((

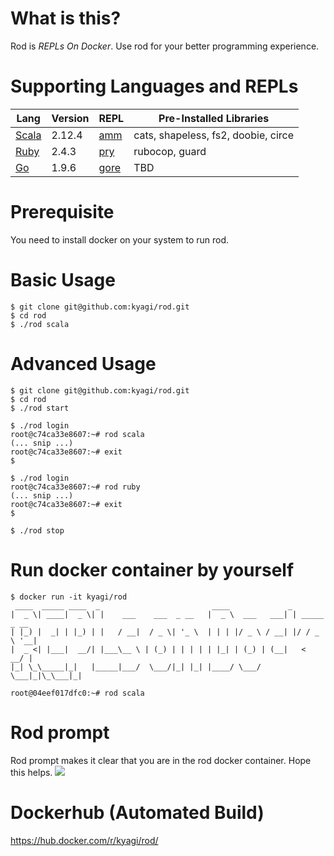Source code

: # What is this?
Rod is *REPLs On Docker*. Use rod for your better programming experience.

# Supporting Languages and REPLs

| Lang | Version | REPL | Pre-Installed Libraries |
| ----- | -------| ---- | ----------------------------------- |
| [Scala](https://www.scala-lang.org/)  | 2.12.4 | [amm](https://github.com/lihaoyi/Ammonite) | cats, shapeless, fs2, doobie, circe |
| [Ruby](https://www.ruby-lang.org/en/) | 2.4.3  | [pry](https://github.com/pry/pry)  | rubocop, guard |
| [Go](https://golang.org/)             | 1.9.6  | [gore](https://github.com/motemen/gore) | TBD |

# Prerequisite 
You need to install docker on your system to run rod.

# Basic Usage
```
$ git clone git@github.com:kyagi/rod.git
$ cd rod
$ ./rod scala
```

# Advanced Usage
```
$ git clone git@github.com:kyagi/rod.git
$ cd rod
$ ./rod start

$ ./rod login
root@c74ca33e8607:~# rod scala
(... snip ...)
root@c74ca33e8607:~# exit
$

$ ./rod login
root@c74ca33e8607:~# rod ruby
(... snip ...)
root@c74ca33e8607:~# exit
$

$ ./rod stop
```

# Run docker container by yourself
```
$ docker run -it kyagi/rod
 ____  _____ ____  _                         ____             _
|  _ \| ____|  _ \| |    ___    ___  _ __   |  _ \  ___   ___| | _____ _ __
| |_) |  _| | |_) | |   / __|  / _ \| '_ \  | | | |/ _ \ / __| |/ / _ \ '__|
|  _ <| |___|  __/| |___\__ \ | (_) | | | | | |_| | (_) | (__|   <  __/ |
|_| \_\_____|_|   |_____|___/  \___/|_| |_| |____/ \___/ \___|_|\_\___|_|

root@04eef017dfc0:~# rod scala
```

# Rod prompt
Rod prompt makes it clear that you are in the rod docker container. Hope this helps. 
<img src="http://cdn-ak.f.st-hatena.com/images/fotolife/k/kyagi/20180204/20180204122952.png">

# Dockerhub (Automated Build)
https://hub.docker.com/r/kyagi/rod/

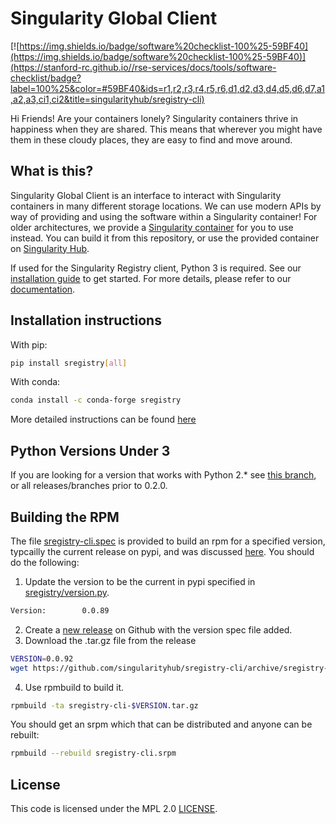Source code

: # Singularity Global Client

[![https://img.shields.io/badge/software%20checklist-100%25-59BF40](https://img.shields.io/badge/software%20checklist-100%25-59BF40)](https://stanford-rc.github.io//rse-services/docs/tools/software-checklist/badge?label=100%25&color=#59BF40&ids=r1,r2,r3,r4,r5,r6,d1,d2,d3,d4,d5,d6,d7,a1,a2,a3,ci1,ci2&title=singularityhub/sregistry-cli)

Hi Friends! Are your containers lonely? Singularity containers thrive in happiness when they are shared. This means that wherever you might have them in these cloudy places, they are easy to find and move around.

## What is this?

Singularity Global Client is an interface to interact with Singularity containers in many different storage locations. We can use modern APIs by way of providing and using the software within a Singularity container! For older architectures, we provide a [Singularity container](Singularity) for you to use instead. You can build it from this repository, or use the provided container on [Singularity Hub](https://www.singularity-hub.org/collections/379).

If used for the Singularity Registry client, Python 3 is required. See our [installation guide](https://singularityhub.github.io/sregistry-cli/install) to get started. For more details, please refer to our [documentation](docs).

## Installation instructions

With pip:

```bash
pip install sregistry[all]
```

With conda:

```bash
conda install -c conda-forge sregistry
```

More detailed instructions can be found [here](https://singularityhub.github.io/sregistry-cli/install)

## Python Versions Under 3

If you are looking for a version that works with Python 2.* see [this branch](https://github.com/singularityhub/sregistry-cli/releases/tag/v0.1.41), or all releases/branches prior to 0.2.0.

## Building the RPM

The file [sregistry-cli.spec](sregistry-cli.spec) is provided to build an rpm for a specified version,
typcailly the current release on pypi, and was discussed [here](https://github.com/singularityhub/sregistry-cli/issues/138#issuecomment-413323717).
You should do the following:

 1. Update the version to be the current in pypi specified in [sregistry/version.py](sregistry/version.py).

```bash
Version:        0.0.89
```

 2. Create a [new release](https://github.com/singularityhub/sregistry-cli/releases/new) on Github with the version spec file added.
 3. Download the .tar.gz file from the release

```bash
VERSION=0.0.92
wget https://github.com/singularityhub/sregistry-cli/archive/sregistry-cli-${VERSION}.tar.gz
```

 4. Use rpmbuild to build it.

```bash
rpmbuild -ta sregistry-cli-$VERSION.tar.gz
```

You should get an srpm which that can be distributed and anyone can be rebuilt:

```bash
rpmbuild --rebuild sregistry-cli.srpm
```

## License

This code is licensed under the MPL 2.0 [LICENSE](LICENSE).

))

Among the entries above, which lines include "containers"? List them all.

Hi Friends! Are your containers lonely? Singularity containers thrive in happiness when they are shared. This means that wherever you might have them in these cloudy places, they are easy to find and move around.
Singularity Global Client is an interface to interact with Singularity containers in many different storage locations. We can use modern APIs by way of providing and using the software within a Singularity container! For older architectures, we provide a [Singularity container](Singularity) for you to use instead. You can build it from this repository, or use the provided container on [Singularity Hub](https://www.singularity-hub.org/collections/379).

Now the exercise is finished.